In a second aspect of the invention, a method is provided for playing a digital music file with instructions for producing music arranged on a plurality of channels, wherein the digital music file includes information about resources required for playing music corresponding to the digital music file and is played by a digital music player with predetermined processing capabilities, the method comprising: organizing the digital music file so that the channels are ranked according to musical importance and assigned a corresponding channel priority; providing a digital music player having a processing requirement calculation means for calculating the device specific consumption of processing resources based on processing complexity information stored in the device; and having the digital music player play the music use a playback control adjusting means for selecting the playback resources not exceeding the available processing resources of the digital music player, as controlled by the processing requirement calculation means; the method characterized in that: the digital music file information is classified into at least one predefined voice category corresponding to a digital music player voice architecture configuration such that the digital music player calculates the processing requirements based on the information in the digital music file and the processing complexity information so as to predict the processing requirements for different voice resources prior to the playback of the digital music file.

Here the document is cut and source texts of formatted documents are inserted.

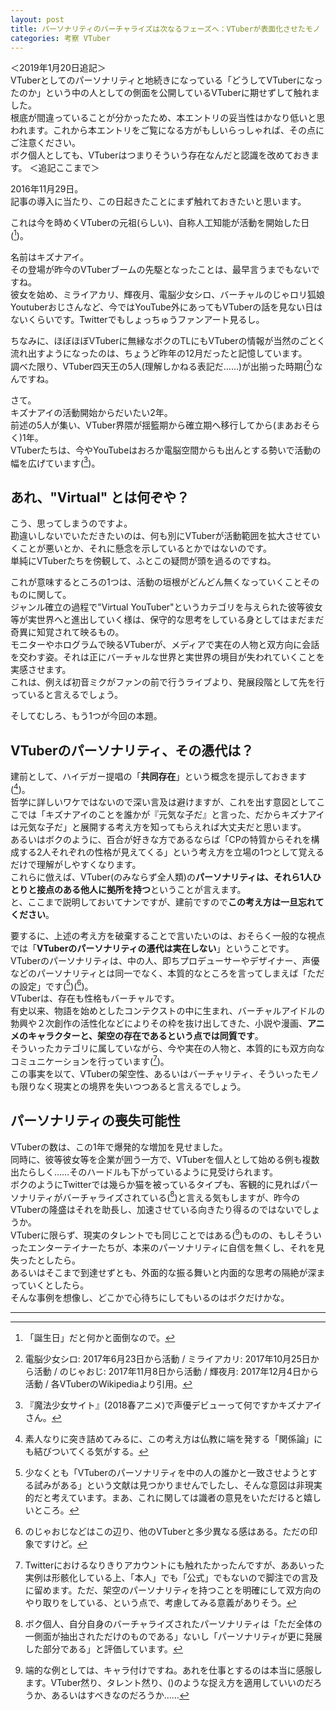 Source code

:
 ```yaml
---
layout: post
title: パーソナリティのバーチャライズは次なるフェーズへ：VTuberが表面化させたモノ
categories: 考察 VTuber
---
```


＜2019年1月20日追記＞  
VTuberとしてのパーソナリティと地続きになっている「どうしてVTuberになったのか」という中の人としての側面を公開しているVTuberに期せずして触れました。  
根底が間違っていることが分かったため、本エントリの妥当性はかなり低いと思われます。これから本エントリをご覧になる方がもしいらっしゃれば、その点にご注意ください。  
ボク個人としても、VTuberはつまりそういう存在なんだと認識を改めておきます。
＜追記ここまで＞

2016年11月29日。  
記事の導入に当たり、この日起きたことにまず触れておきたいと思います。  

これは今を時めくVTuberの元祖(らしい)、自称人工知能が活動を開始した日([^1])。  

名前はキズナアイ。  
その登場が昨今のVTuberブームの先駆となったことは、最早言うまでもないですね。  
彼女を始め、ミライアカリ、輝夜月、電脳少女シロ、バーチャルのじゃロリ狐娘Youtuberおじさんなど、今ではYouTube外にあってもVTuberの話を見ない日はないくらいです。Twitterでもしょっちゅうファンアート見るし。  

ちなみに、ほぼほぼVTuberに無縁なボクのTLにもVTuberの情報が当然のごとく流れ出すようになったのは、ちょうど昨年の12月だったと記憶しています。  
調べた限り、VTuber四天王の5人(理解しかねる表記だ……)が出揃った時期([^2])なんですね。  

さて。  
キズナアイの活動開始からだいたい2年。  
前述の5人が集い、VTuber界隈が揺籃期から確立期へ移行してから(まあおそらく)1年。  
VTuberたちは、今やYouTubeはおろか電脳空間からも出んとする勢いで活動の幅を広げています([^3])。  

## あれ、"Virtual" とは何ぞや？

こう、思ってしまうのですよ。  
勘違いしないでいただきたいのは、何も別にVTuberが活動範囲を拡大させていくことが悪いとか、それに懸念を示しているとかではないのです。  
単純にVTuberたちを傍観して、ふとこの疑問が頭を過るのですね。  

これが意味するところの1つは、活動の垣根がどんどん無くなっていくことそのものに関して。  
ジャンル確立の過程で"Virtual YouTuber"というカテゴリを与えられた彼等彼女等が実世界へと進出していく様は、保守的な思考をしている身としてはまだまだ奇異に知覚されて映るもの。  
モニターやホログラムで映るVTuberが、メディアで実在の人物と双方向に会話を交わす姿。それは正にバーチャルな世界と実世界の境目が失われていくことを実感させます。  
これは、例えば初音ミクがファンの前で行うライブより、発展段階として先を行っていると言えるでしょう。  

そしてむしろ、もう1つが今回の本題。  

## VTuberのパーソナリティ、その憑代は？

建前として、ハイデガー提唱の「**共同存在**」という概念を提示しておきます([^4])。  
哲学に詳しいワケではないので深い言及は避けますが、これを出す意図としてここでは「キズナアイのことを誰かが『元気な子だ』と言った、だからキズナアイは元気な子だ」と展開する考え方を知ってもらえれば大丈夫だと思います。  
あるいはボクのように、百合が好きな方であるならば「CPの特質からそれを構成する2人それぞれの性格が見えてくる」という考え方を立場の1つとして覚えるだけで理解がしやすくなります。  
これらに倣えば、VTuber(のみならず全人類)の**パーソナリティは、それら1人ひとりと接点のある他人に拠所を持つ**ということが言えます。  
と、ここまで説明しておいてナンですが、建前ですので**この考え方は一旦忘れてください**。  

要するに、上述の考え方を破棄することで言いたいのは、おそらく一般的な視点では「**VTuberのパーソナリティの憑代は実在しない**」ということです。  
VTuberのパーソナリティは、中の人、即ちプロデューサーやデザイナー、声優などのパーソナリティとは同一でなく、本質的なところを言ってしまえば「ただの設定」です([^5])([^6])。  
VTuberは、存在も性格もバーチャルです。  
有史以来、物語を始めとしたコンテクストの中に生まれ、バーチャルアイドルの勃興や２次創作の活性化などによりその枠を抜け出してきた、小説や漫画、**アニメのキャラクターと、架空の存在であるという点では同質です**。  
そういったカテゴリに属していながら、今や実在の人物と、本質的にも双方向なコミュニケーションを行っています([^7])。  
この事実を以て、VTuberの架空性、あるいはバーチャリティ、そういったモノも限りなく現実との境界を失いつつあると言えるでしょう。  

## パーソナリティの喪失可能性

VTuberの数は、この1年で爆発的な増加を見せました。  
同時に、彼等彼女等を企業が囲う一方で、VTuberを個人として始める例も複数出たらしく……そのハードルも下がっているように見受けられます。  
ボクのようにTwitterでは幾らか猫を被っているタイプも、客観的に見ればパーソナリティがバーチャライズされている([^8])と言える気もしますが、昨今のVTuberの隆盛はそれを助長し、加速させている向きたり得るのではないでしょうか。  
VTuberに限らず、現実のタレントでも同じことではある([^9])ものの、もしそういったエンターテイナーたちが、本来のパーソナリティに自信を無くし、それを見失ったとしたら。  
あるいはそこまで到達せずとも、外面的な振る舞いと内面的な思考の隔絶が深まっていくとしたら。  
そんな事例を想像し、どこかで心待ちにしてもいるのはボクだけかな。  

* * *

[^1]: 「誕生日」だと何かと面倒なので。
[^2]: 電脳少女シロ: 2017年6月23日から活動 / ミライアカリ: 2017年10月25日から活動 / のじゃおじ: 2017年11月8日から活動 / 輝夜月: 2017年12月4日から活動 / 各VTuberのWikipediaより引用。
[^3]: 『魔法少女サイト』(2018春アニメ)で声優デビューって何ですかキズナアイさん。
[^4]: 素人なりに突き詰めてみるに、この考え方は仏教に端を発する「関係論」にも結びついてくる気がする。
[^5]: 少なくとも「VTuberのパーソナリティを中の人の誰かと一致させようとする試みがある」という文献は見つかりませんでしたし、そんな意図は非現実的だと考えています。まあ、これに関しては識者の意見をいただけると嬉しいところ。  
[^6]: のじゃおじなどはこの辺り、他のVTuberと多少異なる感はある。ただの印象ですけど。
[^7]: Twitterにおけるなりきりアカウントにも触れたかったんですが、ああいった実例は形骸化している上、「本人」でも「公式」でもないので脚注での言及に留めます。ただ、架空のパーソナリティを持つことを明確にして双方向のやり取りをしている、という点で、考慮してみる意義がありそう。
[^8]: ボク個人、自分自身のバーチャライズされたパーソナリティは「ただ全体の一側面が抽出されただけのものである」ないし「パーソナリティが更に発展した部分である」と評価しています。
[^9]: 端的な例としては、キャラ付けですね。あれを仕事とするのは本当に感服します。VTuber然り、タレント然り、([^8])のような捉え方を適用していいのだろうか、あるいはすべきなのだろうか……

In accord with the second aspect of the invention, depending on the embodiment, the playback resource requirement information may contain voice classification information, which may define DLS voice configurations and audio processing effects such as effects indicated by reverb, chorus, flanger, phaser, parametric equalizer, graphical equalizer, or a three-dimensional sound processing algorithm. Also, the playback resource requirement information may contain MIV information. Also the processing complexity information may be a voice complexity coefficient. Also, the digital music player voice architecture configuration may be a DLS1 voice architecture or a DLS2 voice architecture. Also, the digital music player may be a MIDI synthesizer, and the digital music file may be an XMF file. Also still, the playback control adjusting means may use channel masking for adjusting the processing load. Also still, a playback resource adjustment decision may be made prior to the playback of the digital music file. Also still, the digital music player voice architecture configuration may be such as to be adjustable during the playback, i.e. dynamically. Still also, the digital music player voice architecture may be such as to represent multiple different voice configurations in parallel for the playback of one digital music file.

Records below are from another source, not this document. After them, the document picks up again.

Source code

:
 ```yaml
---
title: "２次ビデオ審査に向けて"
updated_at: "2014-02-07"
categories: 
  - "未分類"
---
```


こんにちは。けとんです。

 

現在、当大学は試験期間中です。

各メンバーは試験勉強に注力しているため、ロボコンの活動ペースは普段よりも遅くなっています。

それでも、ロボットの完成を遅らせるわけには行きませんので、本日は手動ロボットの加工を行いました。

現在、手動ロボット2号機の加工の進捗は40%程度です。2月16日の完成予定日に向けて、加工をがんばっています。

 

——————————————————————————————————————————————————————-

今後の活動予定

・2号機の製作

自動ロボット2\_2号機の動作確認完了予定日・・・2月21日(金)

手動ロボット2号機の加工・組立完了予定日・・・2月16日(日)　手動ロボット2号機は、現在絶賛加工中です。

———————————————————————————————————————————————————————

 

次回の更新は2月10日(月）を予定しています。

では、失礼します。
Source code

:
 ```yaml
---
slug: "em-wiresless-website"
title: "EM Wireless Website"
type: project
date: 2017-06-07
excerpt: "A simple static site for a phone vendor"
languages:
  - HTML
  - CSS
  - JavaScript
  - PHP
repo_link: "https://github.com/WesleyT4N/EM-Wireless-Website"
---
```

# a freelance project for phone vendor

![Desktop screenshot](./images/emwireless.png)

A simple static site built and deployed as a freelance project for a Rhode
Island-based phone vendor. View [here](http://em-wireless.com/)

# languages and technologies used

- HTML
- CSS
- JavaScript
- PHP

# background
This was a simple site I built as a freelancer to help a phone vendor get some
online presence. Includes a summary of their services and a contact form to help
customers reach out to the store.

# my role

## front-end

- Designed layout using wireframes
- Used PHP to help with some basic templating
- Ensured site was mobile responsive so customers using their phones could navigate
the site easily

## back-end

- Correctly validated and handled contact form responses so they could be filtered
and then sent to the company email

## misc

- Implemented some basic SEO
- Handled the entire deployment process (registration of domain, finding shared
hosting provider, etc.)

In a third aspect of the invention, a method is provided for playing a digital music file with instructions for producing music arranged on a plurality of channels, wherein the digital music file includes information about resources required for playing music corresponding to the digital music file and is played by a digital music player with predetermined processing capabilities, the method comprising: organizing the digital music file so that the channels are ranked according to musical importance and assigned a corresponding channel priority; providing a digital music player having a processing requirement calculation means for calculating the device specific consumption of processing resources based on processing complexity information stored in the device; and having the digital music player play the music use a playback control adjusting means for selecting the playback resources of the device controlled by processing requirement calculation means; the method characterized in that: the digital music file information contains playback resource requirement information classified into at least one category corresponding to a digital music player configuration with known processing requirements, and device specific information is utilized by the processing requirement calculation means to ensure that the digital music player is able to play the music corresponding to the digital music file without exceeding the available resources.
In a fourth aspect of the invention, a method is provided for playing a digital music file with instructions for producing music arranged on a plurality of channels, wherein the digital music file includes information about resources required for playing music corresponding to the digital music file and is played by a digital music player with predetermined processing capabilities, the method comprising: organizing the digital music file so that the channels are ranked according to musical importance and assigned a corresponding channel priority; providing a digital music player having a processing requirement calculation means for calculating the device specific consumption of processing resources based on processing complexity information stored in the device; and having the digital music player play the music use a playback control adjusting means for selecting the playback resources not exceeding the available processing resources of the digital music player, as controlled by the processing requirement calculation means; the method characterized in that: the digital music player supports device resource management for multiple processing configurations by calculating the total processing requirements based on content dependent processing requirement information and device specific processing complexity information.
In a fifth aspect of the invention, an apparatus is provided, of use in producing music based on a digital music file indicating instructions for producing music on different channels, the apparatus including means for determining which if any channels to mute depending on resources available to the apparatus, the apparatus characterized by: means, responsive to channel masking data associated with the digital music file and possibly indicating masking of at least one channel in terms of a number of voices required to play the music for the channel and partitioned among different categories of music requiring possibly different resources, for providing a complexity-adjusted number of voices for each category indicated by the channel masking data for each channel, each complexity-adjusted number of voices adjusted for complexity based on relative resource consumption required by the programmable device when producing voices in each category; and means, responsive to the complexity-adjusted numbers of voices for respective categories for each channel masking, for providing a total voice requirement corresponding to each channel masking.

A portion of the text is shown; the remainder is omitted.